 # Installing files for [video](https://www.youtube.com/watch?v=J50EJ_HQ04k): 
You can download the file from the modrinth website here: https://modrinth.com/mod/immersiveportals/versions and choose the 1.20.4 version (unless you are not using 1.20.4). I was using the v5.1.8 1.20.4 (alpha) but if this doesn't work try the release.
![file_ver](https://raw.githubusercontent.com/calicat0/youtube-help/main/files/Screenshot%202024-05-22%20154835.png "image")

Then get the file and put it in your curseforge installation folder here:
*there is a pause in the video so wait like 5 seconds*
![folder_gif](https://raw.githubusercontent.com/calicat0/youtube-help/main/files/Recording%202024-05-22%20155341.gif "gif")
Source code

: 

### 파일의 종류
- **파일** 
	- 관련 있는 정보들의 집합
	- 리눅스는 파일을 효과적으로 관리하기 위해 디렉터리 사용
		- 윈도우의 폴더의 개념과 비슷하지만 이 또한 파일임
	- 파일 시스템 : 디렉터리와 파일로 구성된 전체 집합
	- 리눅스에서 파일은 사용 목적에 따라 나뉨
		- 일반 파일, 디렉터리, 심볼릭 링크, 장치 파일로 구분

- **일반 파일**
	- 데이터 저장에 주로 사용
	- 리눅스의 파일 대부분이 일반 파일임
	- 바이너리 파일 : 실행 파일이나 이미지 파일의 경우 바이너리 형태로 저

■ ■ ■ ■ ■ ■ ■

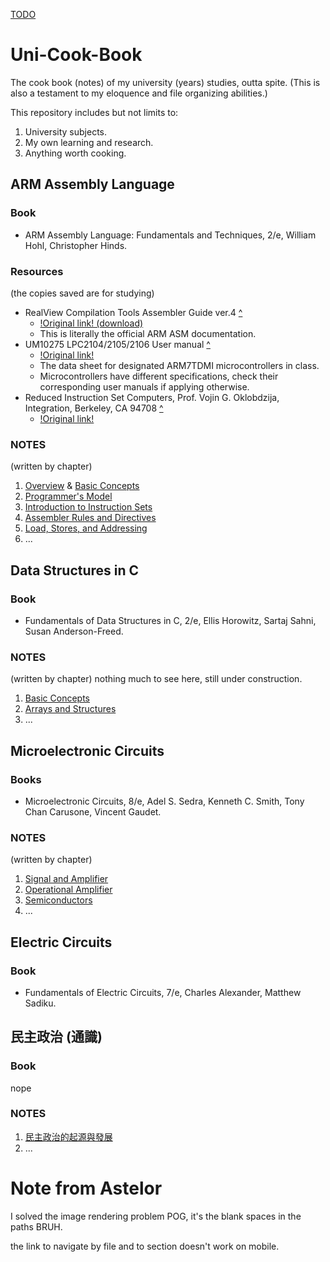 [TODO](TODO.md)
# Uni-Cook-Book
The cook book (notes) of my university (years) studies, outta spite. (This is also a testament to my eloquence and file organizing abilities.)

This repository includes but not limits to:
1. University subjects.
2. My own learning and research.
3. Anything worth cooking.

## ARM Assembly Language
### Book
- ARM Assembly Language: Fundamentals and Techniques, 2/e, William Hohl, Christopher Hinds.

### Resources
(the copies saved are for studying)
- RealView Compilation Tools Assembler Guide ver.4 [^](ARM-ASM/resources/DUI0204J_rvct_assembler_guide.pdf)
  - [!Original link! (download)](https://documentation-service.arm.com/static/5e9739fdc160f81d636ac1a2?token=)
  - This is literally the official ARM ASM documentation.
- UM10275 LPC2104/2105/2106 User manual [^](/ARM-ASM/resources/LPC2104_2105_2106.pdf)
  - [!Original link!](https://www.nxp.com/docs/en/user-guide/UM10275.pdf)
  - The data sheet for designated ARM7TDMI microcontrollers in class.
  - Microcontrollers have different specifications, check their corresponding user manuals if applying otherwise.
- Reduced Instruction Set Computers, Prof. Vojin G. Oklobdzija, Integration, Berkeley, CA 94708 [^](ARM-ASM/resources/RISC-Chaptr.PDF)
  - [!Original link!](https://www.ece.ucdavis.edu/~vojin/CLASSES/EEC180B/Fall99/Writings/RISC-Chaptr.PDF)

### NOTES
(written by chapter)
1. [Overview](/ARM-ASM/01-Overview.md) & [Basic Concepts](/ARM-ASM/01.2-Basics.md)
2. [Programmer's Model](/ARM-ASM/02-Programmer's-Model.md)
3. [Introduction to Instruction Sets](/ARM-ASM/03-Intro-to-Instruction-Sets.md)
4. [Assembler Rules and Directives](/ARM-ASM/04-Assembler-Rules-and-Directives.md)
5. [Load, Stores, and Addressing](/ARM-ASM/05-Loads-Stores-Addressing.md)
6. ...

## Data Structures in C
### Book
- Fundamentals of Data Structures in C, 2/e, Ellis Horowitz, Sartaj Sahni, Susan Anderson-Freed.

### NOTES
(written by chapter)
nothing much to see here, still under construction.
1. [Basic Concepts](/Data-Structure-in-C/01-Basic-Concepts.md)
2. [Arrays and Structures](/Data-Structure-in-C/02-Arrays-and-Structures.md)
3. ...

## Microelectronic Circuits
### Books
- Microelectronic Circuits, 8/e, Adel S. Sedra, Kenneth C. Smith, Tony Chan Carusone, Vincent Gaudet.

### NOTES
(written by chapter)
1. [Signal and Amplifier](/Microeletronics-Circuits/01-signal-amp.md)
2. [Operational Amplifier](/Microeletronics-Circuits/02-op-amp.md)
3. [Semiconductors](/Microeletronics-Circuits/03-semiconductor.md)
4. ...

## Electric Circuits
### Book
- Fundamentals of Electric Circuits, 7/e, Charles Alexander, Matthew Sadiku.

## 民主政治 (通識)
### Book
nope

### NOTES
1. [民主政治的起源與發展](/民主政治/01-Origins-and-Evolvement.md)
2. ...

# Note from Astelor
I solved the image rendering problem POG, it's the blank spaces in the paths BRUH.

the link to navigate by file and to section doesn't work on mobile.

■ ■ ■ ■ ■ ■ ■

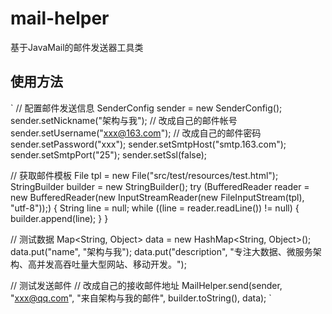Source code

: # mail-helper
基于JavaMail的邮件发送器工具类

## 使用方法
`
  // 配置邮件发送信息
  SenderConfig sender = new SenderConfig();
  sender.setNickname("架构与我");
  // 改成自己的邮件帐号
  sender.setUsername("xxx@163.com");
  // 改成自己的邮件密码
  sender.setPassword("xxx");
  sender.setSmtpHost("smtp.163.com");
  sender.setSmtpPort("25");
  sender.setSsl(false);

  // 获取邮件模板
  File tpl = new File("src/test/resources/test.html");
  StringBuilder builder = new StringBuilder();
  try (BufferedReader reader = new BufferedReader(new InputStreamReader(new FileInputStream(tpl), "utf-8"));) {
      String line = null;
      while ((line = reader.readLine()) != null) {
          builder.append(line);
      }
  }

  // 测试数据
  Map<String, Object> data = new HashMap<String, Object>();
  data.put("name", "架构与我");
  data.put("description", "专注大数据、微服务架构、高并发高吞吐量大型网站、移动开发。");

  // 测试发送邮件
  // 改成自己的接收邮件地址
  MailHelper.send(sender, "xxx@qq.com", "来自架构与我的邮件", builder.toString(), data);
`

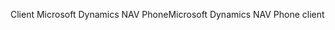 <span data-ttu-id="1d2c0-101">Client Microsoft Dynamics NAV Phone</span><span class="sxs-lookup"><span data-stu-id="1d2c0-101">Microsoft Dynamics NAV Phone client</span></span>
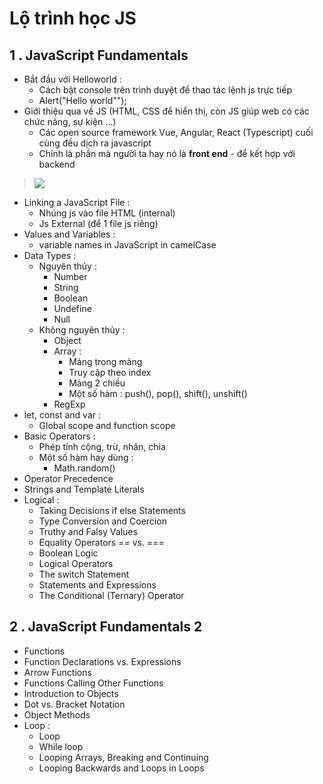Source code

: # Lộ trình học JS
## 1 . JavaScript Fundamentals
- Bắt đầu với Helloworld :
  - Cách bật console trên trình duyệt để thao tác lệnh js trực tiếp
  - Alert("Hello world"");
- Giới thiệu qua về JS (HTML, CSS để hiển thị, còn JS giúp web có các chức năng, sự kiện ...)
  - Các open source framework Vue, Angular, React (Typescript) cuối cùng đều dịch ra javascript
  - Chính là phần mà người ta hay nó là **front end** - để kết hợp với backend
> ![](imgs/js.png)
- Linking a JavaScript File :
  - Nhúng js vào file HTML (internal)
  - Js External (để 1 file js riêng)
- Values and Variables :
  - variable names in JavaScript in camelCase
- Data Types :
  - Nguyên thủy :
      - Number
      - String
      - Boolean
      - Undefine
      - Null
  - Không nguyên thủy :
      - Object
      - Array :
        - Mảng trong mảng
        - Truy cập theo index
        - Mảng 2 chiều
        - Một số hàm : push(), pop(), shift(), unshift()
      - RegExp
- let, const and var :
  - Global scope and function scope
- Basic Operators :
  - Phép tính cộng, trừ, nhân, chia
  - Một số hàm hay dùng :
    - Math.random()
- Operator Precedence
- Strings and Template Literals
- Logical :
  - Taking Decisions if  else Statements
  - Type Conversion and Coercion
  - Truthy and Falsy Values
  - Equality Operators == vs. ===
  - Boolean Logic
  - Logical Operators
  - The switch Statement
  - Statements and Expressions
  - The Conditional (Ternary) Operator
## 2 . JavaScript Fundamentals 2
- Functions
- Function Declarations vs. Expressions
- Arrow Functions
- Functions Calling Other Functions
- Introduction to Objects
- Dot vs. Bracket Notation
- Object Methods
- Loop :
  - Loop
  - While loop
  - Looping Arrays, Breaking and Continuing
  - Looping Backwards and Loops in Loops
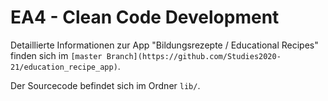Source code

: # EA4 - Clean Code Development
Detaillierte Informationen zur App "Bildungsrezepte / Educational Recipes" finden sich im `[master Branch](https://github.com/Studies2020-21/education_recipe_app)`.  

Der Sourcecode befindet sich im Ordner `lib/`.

■ ■ ■ ■ ■ ■ ■

> _WORK INSTRUCTIONS_
From the records above, print only the lines between the one holding "# Installing files" and the one holding "- 바이너리 파일 : 실행 파일이나 이미지 파일의 경우 바이너리 형태로 저", inclusive, exactly as they stand.

> _RESPONSE AREA_
 # Installing files for [video](https://www.youtube.com/watch?v=J50EJ_HQ04k): 
You can download the file from the modrinth website here: https://modrinth.com/mod/immersiveportals/versions and choose the 1.20.4 version (unless you are not using 1.20.4). I was using the v5.1.8 1.20.4 (alpha) but if this doesn't work try the release.
![file_ver](https://raw.githubusercontent.com/calicat0/youtube-help/main/files/Screenshot%202024-05-22%20154835.png "image")

Then get the file and put it in your curseforge installation folder here:
*there is a pause in the video so wait like 5 seconds*
![folder_gif](https://raw.githubusercontent.com/calicat0/youtube-help/main/files/Recording%202024-05-22%20155341.gif "gif")
Source code

: 

### 파일의 종류
- **파일** 
	- 관련 있는 정보들의 집합
	- 리눅스는 파일을 효과적으로 관리하기 위해 디렉터리 사용
		- 윈도우의 폴더의 개념과 비슷하지만 이 또한 파일임
	- 파일 시스템 : 디렉터리와 파일로 구성된 전체 집합
	- 리눅스에서 파일은 사용 목적에 따라 나뉨
		- 일반 파일, 디렉터리, 심볼릭 링크, 장치 파일로 구분

- **일반 파일**
	- 데이터 저장에 주로 사용
	- 리눅스의 파일 대부분이 일반 파일임
	- 바이너리 파일 : 실행 파일이나 이미지 파일의 경우 바이너리 형태로 저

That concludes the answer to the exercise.